Lua and Luajit Best Practices?

dlannan · May 11, 2021, 11:43am

The following thread is intended to collect all the good ways to use Lua/Luajit within Defold.
Some of the information will include:

General Lua performance with respect to language use
How to tweak luajit to perform that little bit better
FFI specific performance improvements (for those targeting platform external libs)
Interop performance notes for native libraries.
Defold specific optimizations

Hopefully this could be a useful reference of common links and information that people can add to over time.

Initial References
Defold Optimisation Page

Lua Classic Tips:

http://lua-users.org/wiki/OptimisationCodingTips

Luajit Performance Tips:
https://www.programmersought.com/article/62883257108/

Luajit Performance Tips (from Mike Pall):
http://wiki.luajit.org/Numerical-Computing-Performance-Guide
http://wiki.luajit.org/NYI

dlannan · May 12, 2021, 9:15am

Luajit projects useful for learning interop:
UFO Excellent examples of luajit ffi

Lua for Windows:
A huge array of interop libraries for windows. You can make almost any application using these.

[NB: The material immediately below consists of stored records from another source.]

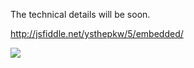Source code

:The technical details will be soon.

http://jsfiddle.net/ysthepkw/5/embedded/

![](http://i.imgur.com/SQCZ0Bq.png)
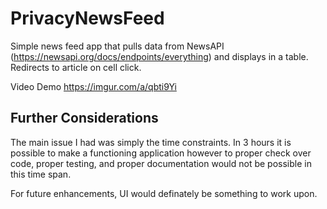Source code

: # PrivacyNewsFeed

Simple news feed app that pulls data from NewsAPI (https://newsapi.org/docs/endpoints/everything) and displays in a table. Redirects to article on cell click.

Video Demo
https://imgur.com/a/qbti9Yi

## Further Considerations 
The main issue I had was simply the time constraints. In 3 hours it is possible to make a functioning application however to proper check over code, proper testing, and proper documentation would not be possible in this time span. 

For future enhancements, UI would definately be something to work upon.
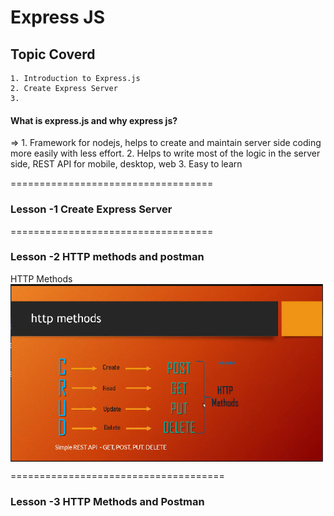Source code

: # Express JS 

## Topic Coverd
    1. Introduction to Express.js
    2. Create Express Server
    3. 

#### What is express.js and why express js?
=> 
    1. Framework for nodejs, helps to create and maintain server side coding more easily with less effort.
    2. Helps to write most of the logic in the server side, REST API for mobile, desktop, web
    3. Easy to learn

===================================
### Lesson -1 Create Express Server

===================================
### Lesson -2 HTTP methods and postman

HTTP Methods
<img src='./Lesson-1-create-express-server/img/http-methods.png' alt='http-methods' width='500' height='auto' style="display:block;">


=====================================
### Lesson -3 HTTP Methods and Postman



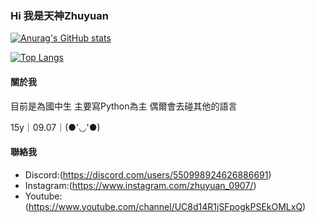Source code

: ### Hi 我是天神Zhuyuan

[![Anurag's GitHub stats](https://github-readme-stats.vercel.app/api?username=Zhuyuan&count_private=true&show_icons=true&theme=dracula)](https://github.com/anuraghazra/github-readme-stats)

[![Top Langs](https://github-readme-stats.vercel.app/api/top-langs/?username=Zhuyuan0907&theme=dracula)](https://github.com/anuraghazra/github-readme-stats)

#### 關於我

目前是為國中生
主要寫Python為主 偶爾會去碰其他的語言

15y｜09.07｜(●'◡'●)

#### 聯絡我
- Discord:(https://discord.com/users/550998924626886691)
- Instagram:(https://www.instagram.com/zhuyuan_0907/)
- Youtube:(https://www.youtube.com/channel/UC8d14R1jSFpogkPSEkOMLxQ)
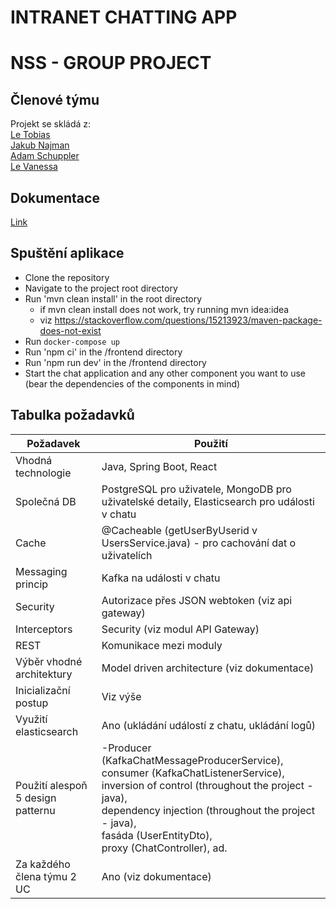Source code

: # INTRANET CHATTING APP

# NSS - GROUP PROJECT

## Členové týmu

Projekt se skládá z:<br/>
[Le Tobias](https://www.linkedin.com/in/tobias-le-01b306233/)<br/>
[Jakub Najman](https://www.linkedin.com/in/jakub-najman8/)<br/>
[Adam Schuppler](https://www.linkedin.com/in/adamschuppler/)<br/>
[Le Vanessa](https://www.linkedin.com/in/vanessa-le-845624268/)<br/>

## Dokumentace

[Link](https://docs.google.com/document/d/1qMZbQ6N5mLhj7hgiptDnqChFwkZ9lIkZMTy_L5SVObQ/edit)

## Spuštění aplikace
- Clone the repository
- Navigate to the project root directory
- Run 'mvn clean install' in the root directory
  - if mvn clean install does not work, try running mvn idea:idea
  - viz https://stackoverflow.com/questions/15213923/maven-package-does-not-exist
- Run `docker-compose up`
- Run 'npm ci' in the /frontend directory
- Run 'npm run dev' in the /frontend directory
- Start the chat application and any other component you want to use (bear the dependencies of the components in mind)

## Tabulka požadavků

| Požadavek          | Použití                                                                                                                                                                                                                                                               |
|--------------------|-----------------------------------------------------------------------------------------------------------------------------------------------------------------------------------------------------------------------------------------------------------------------|
| Vhodná technologie | Java, Spring Boot, React                                                                                                                                                                                                                                              |
| Společná DB        | PostgreSQL pro uživatele, MongoDB pro uživatelské detaily, Elasticsearch pro události v chatu                                                                                                                                                                         |
| Cache              | @Cacheable (getUserByUserid v UsersService.java) - pro cachování dat o uživatelích                                                                                                                                                                                    |
| Messaging princip  | Kafka na události v chatu                                                                                                                                                                                                                                             |
| Security           | Autorizace přes JSON webtoken (viz api gateway)                                                                                                                                                                                                                       |
| Interceptors       | Security (viz modul API Gateway)                                                                                                                                                                                                                                      |
| REST               | Komunikace mezi moduly                                                                                                                                                                                                                                                |
| Výběr vhodné architektury | Model driven architecture (viz dokumentace)                                                                                                                                                                                                                           |
| Inicializační postup | Viz výše                                                                                                                                                                                                                                                              |
| Využití elasticsearch | Ano (ukládání událostí z chatu, ukládání logů)                                                                                                                                                                                                                                       |
| Použití alespoň 5 design patternu | -Producer (KafkaChatMessageProducerService), consumer (KafkaChatListenerService), <br/>inversion of control (throughout the project - java), <br/>dependency injection (throughout the project - java), <br/>fasáda (UserEntityDto), <br/>proxy (ChatController), ad. |
| Za každého člena týmu 2 UC | Ano (viz dokumentace)                                                                                                                                                                                                                                                 |
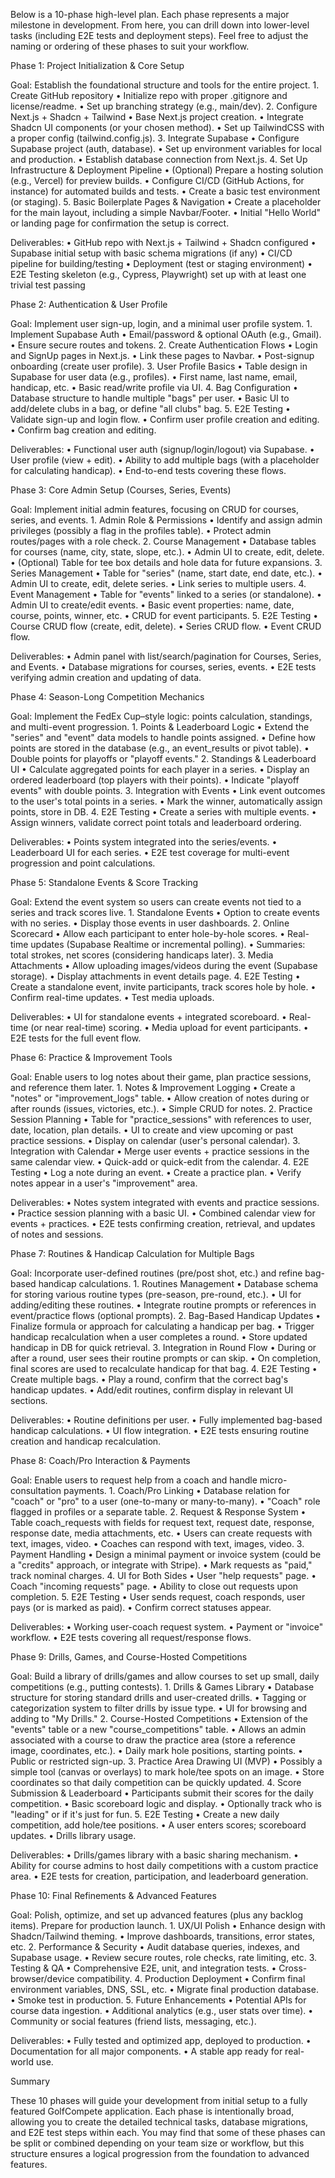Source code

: Below is a 10-phase high-level plan. Each phase represents a major milestone in development. From here, you can drill down into lower-level tasks (including E2E tests and deployment steps). Feel free to adjust the naming or ordering of these phases to suit your workflow.

Phase 1: Project Initialization & Core Setup

Goal: Establish the foundational structure and tools for the entire project.
	1.	Create GitHub repository
	•	Initialize repo with proper .gitignore and license/readme.
	•	Set up branching strategy (e.g., main/dev).
	2.	Configure Next.js + Shadcn + Tailwind
	•	Base Next.js project creation.
	•	Integrate Shadcn UI components (or your chosen method).
	•	Set up TailwindCSS with a proper config (tailwind.config.js).
	3.	Integrate Supabase
	•	Configure Supabase project (auth, database).
	•	Set up environment variables for local and production.
	•	Establish database connection from Next.js.
	4.	Set Up Infrastructure & Deployment Pipeline
	•	(Optional) Prepare a hosting solution (e.g., Vercel) for preview builds.
	•	Configure CI/CD (GitHub Actions, for instance) for automated builds and tests.
	•	Create a basic test environment (or staging).
	5.	Basic Boilerplate Pages & Navigation
	•	Create a placeholder for the main layout, including a simple Navbar/Footer.
	•	Initial "Hello World" or landing page for confirmation the setup is correct.

Deliverables:
	•	GitHub repo with Next.js + Tailwind + Shadcn configured
	•	Supabase initial setup with basic schema migrations (if any)
	•	CI/CD pipeline for building/testing
	•	Deployment (test or staging environment)
	•	E2E Testing skeleton (e.g., Cypress, Playwright) set up with at least one trivial test passing

Phase 2: Authentication & User Profile

Goal: Implement user sign-up, login, and a minimal user profile system.
	1.	Implement Supabase Auth
	•	Email/password & optional OAuth (e.g., Gmail).
	•	Ensure secure routes and tokens.
	2.	Create Authentication Flows
	•	Login and SignUp pages in Next.js.
	•	Link these pages to Navbar.
	•	Post-signup onboarding (create user profile).
	3.	User Profile Basics
	•	Table design in Supabase for user data (e.g., profiles).
	•	First name, last name, email, handicap, etc.
	•	Basic read/write profile via UI.
	4.	Bag Configuration
	•	Database structure to handle multiple "bags" per user.
	•	Basic UI to add/delete clubs in a bag, or define "all clubs" bag.
	5.	E2E Testing
	•	Validate sign-up and login flow.
	•	Confirm user profile creation and editing.
	•	Confirm bag creation and editing.

Deliverables:
	•	Functional user auth (signup/login/logout) via Supabase.
	•	User profile (view + edit).
	•	Ability to add multiple bags (with a placeholder for calculating handicap).
	•	End-to-end tests covering these flows.

Phase 3: Core Admin Setup (Courses, Series, Events)

Goal: Implement initial admin features, focusing on CRUD for courses, series, and events.
	1.	Admin Role & Permissions
	•	Identify and assign admin privileges (possibly a flag in the profiles table).
	•	Protect admin routes/pages with a role check.
	2.	Course Management
	•	Database tables for courses (name, city, state, slope, etc.).
	•	Admin UI to create, edit, delete.
	•	(Optional) Table for tee box details and hole data for future expansions.
	3.	Series Management
	•	Table for "series" (name, start date, end date, etc.).
	•	Admin UI to create, edit, delete series.
	•	Link series to multiple users.
	4.	Event Management
	•	Table for "events" linked to a series (or standalone).
	•	Admin UI to create/edit events.
	•	Basic event properties: name, date, course, points, winner, etc.
	•	CRUD for event participants.
	5.	E2E Testing
	•	Course CRUD flow (create, edit, delete).
	•	Series CRUD flow.
	•	Event CRUD flow.

Deliverables:
	•	Admin panel with list/search/pagination for Courses, Series, and Events.
	•	Database migrations for courses, series, events.
	•	E2E tests verifying admin creation and updating of data.

Phase 4: Season-Long Competition Mechanics

Goal: Implement the FedEx Cup–style logic: points calculation, standings, and multi-event progression.
	1.	Points & Leaderboard Logic
	•	Extend the "series" and "event" data models to handle points assigned.
	•	Define how points are stored in the database (e.g., an event_results or pivot table).
	•	Double points for playoffs or "playoff events."
	2.	Standings & Leaderboard UI
	•	Calculate aggregated points for each player in a series.
	•	Display an ordered leaderboard (top players with their points).
	•	Indicate "playoff events" with double points.
	3.	Integration with Events
	•	Link event outcomes to the user's total points in a series.
	•	Mark the winner, automatically assign points, store in DB.
	4.	E2E Testing
	•	Create a series with multiple events.
	•	Assign winners, validate correct point totals and leaderboard ordering.

Deliverables:
	•	Points system integrated into the series/events.
	•	Leaderboard UI for each series.
	•	E2E test coverage for multi-event progression and point calculations.

Phase 5: Standalone Events & Score Tracking

Goal: Extend the event system so users can create events not tied to a series and track scores live.
	1.	Standalone Events
	•	Option to create events with no series.
	•	Display those events in user dashboards.
	2.	Online Scorecard
	•	Allow each participant to enter hole-by-hole scores.
	•	Real-time updates (Supabase Realtime or incremental polling).
	•	Summaries: total strokes, net scores (considering handicaps later).
	3.	Media Attachments
	•	Allow uploading images/videos during the event (Supabase storage).
	•	Display attachments in event details page.
	4.	E2E Testing
	•	Create a standalone event, invite participants, track scores hole by hole.
	•	Confirm real-time updates.
	•	Test media uploads.

Deliverables:
	•	UI for standalone events + integrated scoreboard.
	•	Real-time (or near real-time) scoring.
	•	Media upload for event participants.
	•	E2E tests for the full event flow.

Phase 6: Practice & Improvement Tools

Goal: Enable users to log notes about their game, plan practice sessions, and reference them later.
	1.	Notes & Improvement Logging
	•	Create a "notes" or "improvement_logs" table.
	•	Allow creation of notes during or after rounds (issues, victories, etc.).
	•	Simple CRUD for notes.
	2.	Practice Session Planning
	•	Table for "practice_sessions" with references to user, date, location, plan details.
	•	UI to create and view upcoming or past practice sessions.
	•	Display on calendar (user's personal calendar).
	3.	Integration with Calendar
	•	Merge user events + practice sessions in the same calendar view.
	•	Quick-add or quick-edit from the calendar.
	4.	E2E Testing
	•	Log a note during an event.
	•	Create a practice plan.
	•	Verify notes appear in a user's "improvement" area.

Deliverables:
	•	Notes system integrated with events and practice sessions.
	•	Practice session planning with a basic UI.
	•	Combined calendar view for events + practices.
	•	E2E tests confirming creation, retrieval, and updates of notes and sessions.

Phase 7: Routines & Handicap Calculation for Multiple Bags

Goal: Incorporate user-defined routines (pre/post shot, etc.) and refine bag-based handicap calculations.
	1.	Routines Management
	•	Database schema for storing various routine types (pre-season, pre-round, etc.).
	•	UI for adding/editing these routines.
	•	Integrate routine prompts or references in event/practice flows (optional prompts).
	2.	Bag-Based Handicap Updates
	•	Finalize formula or approach for calculating a handicap per bag.
	•	Trigger handicap recalculation when a user completes a round.
	•	Store updated handicap in DB for quick retrieval.
	3.	Integration in Round Flow
	•	During or after a round, user sees their routine prompts or can skip.
	•	On completion, final scores are used to recalculate handicap for that bag.
	4.	E2E Testing
	•	Create multiple bags.
	•	Play a round, confirm that the correct bag's handicap updates.
	•	Add/edit routines, confirm display in relevant UI sections.

Deliverables:
	•	Routine definitions per user.
	•	Fully implemented bag-based handicap calculations.
	•	UI flow integration.
	•	E2E tests ensuring routine creation and handicap recalculation.

Phase 8: Coach/Pro Interaction & Payments

Goal: Enable users to request help from a coach and handle micro-consultation payments.
	1.	Coach/Pro Linking
	•	Database relation for "coach" or "pro" to a user (one-to-many or many-to-many).
	•	"Coach" role flagged in profiles or a separate table.
	2.	Request & Response System
	•	Table coach_requests with fields for request text, request date, response, response date, media attachments, etc.
	•	Users can create requests with text, images, video.
	•	Coaches can respond with text, images, video.
	3.	Payment Handling
	•	Design a minimal payment or invoice system (could be a "credits" approach, or integrate with Stripe).
	•	Mark requests as "paid," track nominal charges.
	4.	UI for Both Sides
	•	User "help requests" page.
	•	Coach "incoming requests" page.
	•	Ability to close out requests upon completion.
	5.	E2E Testing
	•	User sends request, coach responds, user pays (or is marked as paid).
	•	Confirm correct statuses appear.

Deliverables:
	•	Working user-coach request system.
	•	Payment or "invoice" workflow.
	•	E2E tests covering all request/response flows.

Phase 9: Drills, Games, and Course-Hosted Competitions

Goal: Build a library of drills/games and allow courses to set up small, daily competitions (e.g., putting contests).
	1.	Drills & Games Library
	•	Database structure for storing standard drills and user-created drills.
	•	Tagging or categorization system to filter drills by issue type.
	•	UI for browsing and adding to "My Drills."
	2.	Course-Hosted Competitions
	•	Extension of the "events" table or a new "course_competitions" table.
	•	Allows an admin associated with a course to draw the practice area (store a reference image, coordinates, etc.).
	•	Daily mark hole positions, starting points.
	•	Public or restricted sign-up.
	3.	Practice Area Drawing UI (MVP)
	•	Possibly a simple tool (canvas or overlays) to mark hole/tee spots on an image.
	•	Store coordinates so that daily competition can be quickly updated.
	4.	Score Submission & Leaderboard
	•	Participants submit their scores for the daily competition.
	•	Basic scoreboard logic and display.
	•	Optionally track who is "leading" or if it's just for fun.
	5.	E2E Testing
	•	Create a new daily competition, add hole/tee positions.
	•	A user enters scores; scoreboard updates.
	•	Drills library usage.

Deliverables:
	•	Drills/games library with a basic sharing mechanism.
	•	Ability for course admins to host daily competitions with a custom practice area.
	•	E2E tests for creation, participation, and leaderboard generation.

Phase 10: Final Refinements & Advanced Features

Goal: Polish, optimize, and set up advanced features (plus any backlog items). Prepare for production launch.
	1.	UX/UI Polish
	•	Enhance design with Shadcn/Tailwind theming.
	•	Improve dashboards, transitions, error states, etc.
	2.	Performance & Security
	•	Audit database queries, indexes, and Supabase usage.
	•	Review secure routes, role checks, rate limiting, etc.
	3.	Testing & QA
	•	Comprehensive E2E, unit, and integration tests.
	•	Cross-browser/device compatibility.
	4.	Production Deployment
	•	Confirm final environment variables, DNS, SSL, etc.
	•	Migrate final production database.
	•	Smoke test in production.
	5.	Future Enhancements
	•	Potential APIs for course data ingestion.
	•	Additional analytics (e.g., user stats over time).
	•	Community or social features (friend lists, messaging, etc.).

Deliverables:
	•	Fully tested and optimized app, deployed to production.
	•	Documentation for all major components.
	•	A stable app ready for real-world use.

Summary

These 10 phases will guide your development from initial setup to a fully featured GolfCompete application. Each phase is intentionally broad, allowing you to create the detailed technical tasks, database migrations, and E2E test steps within each. You may find that some of these phases can be split or combined depending on your team size or workflow, but this structure ensures a logical progression from the foundation to advanced features.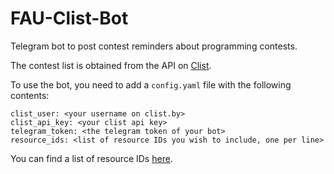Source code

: # FAU-Clist-Bot

Telegram bot to post contest reminders about programming contests.

The contest list is obtained from the API on [Clist](https://clist.by/).

To use the bot, you need to add a `config.yaml` file with the following contents:

    clist_user: <your username on clist.by>
    clist_api_key: <your clist api key>
    telegram_token: <the telegram token of your bot>
    resource_ids: <list of resource IDs you wish to include, one per line>

You can find a list of resource IDs [here](https://clist.by/api/v1/resource/).
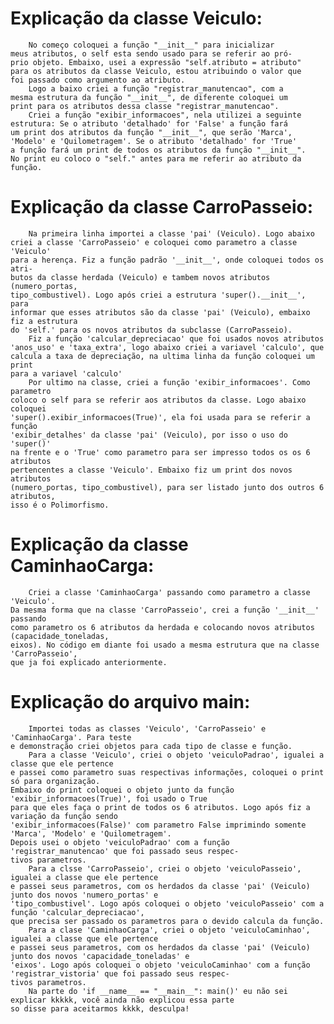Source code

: # Explicação da classe Veiculo:
        No começo coloquei a função "__init__" para inicializar 
    meus atributos, o self esta sendo usado para se referir ao pró-
    prio objeto. Embaixo, usei a expressão "self.atributo = atributo"
    para os atributos da classe Veiculo, estou atribuindo o valor que 
    foi passado como argumento ao atributo.
        Logo a baixo criei a função "registrar_manutencao", com a 
    mesma estrutura da função "__init__", de diferente coloquei um 
    print para os atributos dessa classe "registrar_manutencao".
        Criei a função "exibir_informacoes", nela utilizei a seguinte
    estrutura: Se o atributo 'detalhado' for 'False' a função fará
    um print dos atributos da função "__init__", que serão 'Marca', 
    'Modelo' e 'Quilometragem'. Se o atributo 'detalhado' for 'True' 
    a função fará um print de todos os atributos da função "__init__".
    No print eu coloco o "self." antes para me referir ao atributo da função.

# Explicação da classe CarroPasseio:
        Na primeira linha importei a classe 'pai' (Veiculo). Logo abaixo
    criei a classe 'CarroPasseio' e coloquei como parametro a classe 'Veiculo'
    para a herença. Fiz a função padrão '__init__', onde coloquei todos os atri-
    butos da classe herdada (Veiculo) e tambem novos atributos (numero_portas,
    tipo_combustivel). Logo após criei a estrutura 'super().__init__', para 
    informar que esses atributos são da classe 'pai' (Veiculo), embaixo fiz a estrutura 
    do 'self.' para os novos atributos da subclasse (CarroPasseio).
        Fiz a função 'calcular_depreciacao' que foi usados novos atributos 
    'anos_uso' e 'taxa_extra', logo abaixo criei a variavel 'calculo', que
    calcula a taxa de depreciação, na ultima linha da função coloquei um print
    para a variavel 'calculo'
        Por ultimo na classe, criei a função 'exibir_informacoes'. Como parametro
    coloco o self para se referir aos atributos da classe. Logo abaixo coloquei
    'super().exibir_informacoes(True)', ela foi usada para se referir a função
    'exibir_detalhes' da classe 'pai' (Veiculo), por isso o uso do 'super()'
    na frente e o 'True' como parametro para ser impresso todos os os 6 atributos
    pertencentes a classe 'Veiculo'. Embaixo fiz um print dos novos atributos 
    (numero_portas, tipo_combustivel), para ser listado junto dos outros 6 atributos,
    isso é o Polimorfismo.

# Explicação da classe CaminhaoCarga:
        Criei a classe 'CaminhaoCarga' passando como parametro a classe 'Veiculo'. 
    Da mesma forma que na classe 'CarroPasseio', crei a função '__init__' passando 
    como parametro os 6 atributos da herdada e colocando novos atributos (capacidade_toneladas, 
    eixos). No código em diante foi usado a mesma estrutura que na classe 'CarroPasseio',
    que ja foi explicado anteriormente.

# Explicação do arquivo main:
        Importei todas as classes 'Veiculo', 'CarroPasseio' e 'CaminhaoCarga'. Para teste 
    e demonstração criei objetos para cada tipo de classe e função.
        Para a classe 'Veiculo', criei o objeto 'veiculoPadrao', igualei a classe que ele pertence
    e passei como parametro suas respectivas informações, coloquei o print só para organização.
    Embaixo do print coloquei o objeto junto da função 'exibir_informacoes(True)', foi usado o True
    para que eles faça o print de todos os 6 atributos. Logo após fiz a variação da função sendo 
    'exibir_informacoes(False)' com parametro False imprimindo somente 'Marca', 'Modelo' e 'Quilometragem'.
    Depois usei o objeto 'veiculoPadrao' com a função 'registrar_manutencao' que foi passado seus respec-
    tivos parametros.
        Para a clsse 'CarroPasseio', criei o objeto 'veiculoPasseio', igualei a classe que ele pertence
    e passei seus parametros, com os herdados da classe 'pai' (Veiculo) junto dos novos 'numero_portas' e 
    'tipo_combustivel'. Logo após coloquei o objeto 'veiculoPasseio' com a função 'calcular_depreciacao',
    que precisa ser passado os parametros para o devido calcula da função.
        Para a clase 'CaminhaoCarga', criei o objeto 'veiculoCaminhao', igualei a classe que ele pertence
    e passei seus parametros, com os herdados da classe 'pai' (Veiculo) junto dos novos 'capacidade_toneladas' e 
    'eixos'. Logo após coloquei o objeto 'veiculoCaminhao' com a função 'registrar_vistoria' que foi passado seus respec-
    tivos parametros.
        Na parte do 'if __name__ == "__main__": main()' eu não sei explicar kkkkk, você ainda não explicou essa parte
    so disse para aceitarmos kkkk, desculpa!
    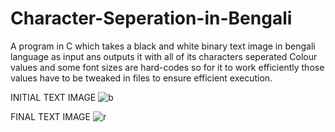 # Character-Seperation-in-Bengali

A program in C which takes a black and white binary text image in bengali language as input ans outputs it with all of its characters seperated
Colour values and some font sizes are hard-codes so for it to work efficiently those values have to be tweaked in files to ensure efficient execution.

INITIAL TEXT IMAGE
![b](https://github.com/Xam132/Character-Seperation-in-Bengali/assets/111717633/1fbbb4ce-c0a0-48b2-8f2e-3b8f17ff4b39)

FINAL TEXT IMAGE
![r](https://github.com/Xam132/Character-Seperation-in-Bengali/assets/111717633/d14b7ece-bc26-4287-b471-11162c70b8a1)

These projects provide a huge array of samples and libraries for people to learn Lua and Luajit with. Highly recommended to new Lua users.

dlannan · May 13, 2021, 10:56am

Some quick tips for lua performance:
Always create local references to methods within tables if they are going to be called many times.
The example here is using tables. Put this at the top of your lua file, and this will improve perf if you are operating on tables many times in a frame.

local tinsert = table.insert
local tremove = table.remove 
local tconcat = table.concat

You can do this with any module or lua script table you are using.

dlannan · May 13, 2021, 10:58am

Another classic perf tip:
Always try to use ipairs if you intend to do a large amount of iteration within the main game frame at runtime.

-- Do this
for i,v in ipairs(mytablelist) do ... something .. end 
-- Try not to do this
for k,v in pairs(mytablelist) do ... something .. end

If you need to use key tables, try to use them for lookups and not for iteration.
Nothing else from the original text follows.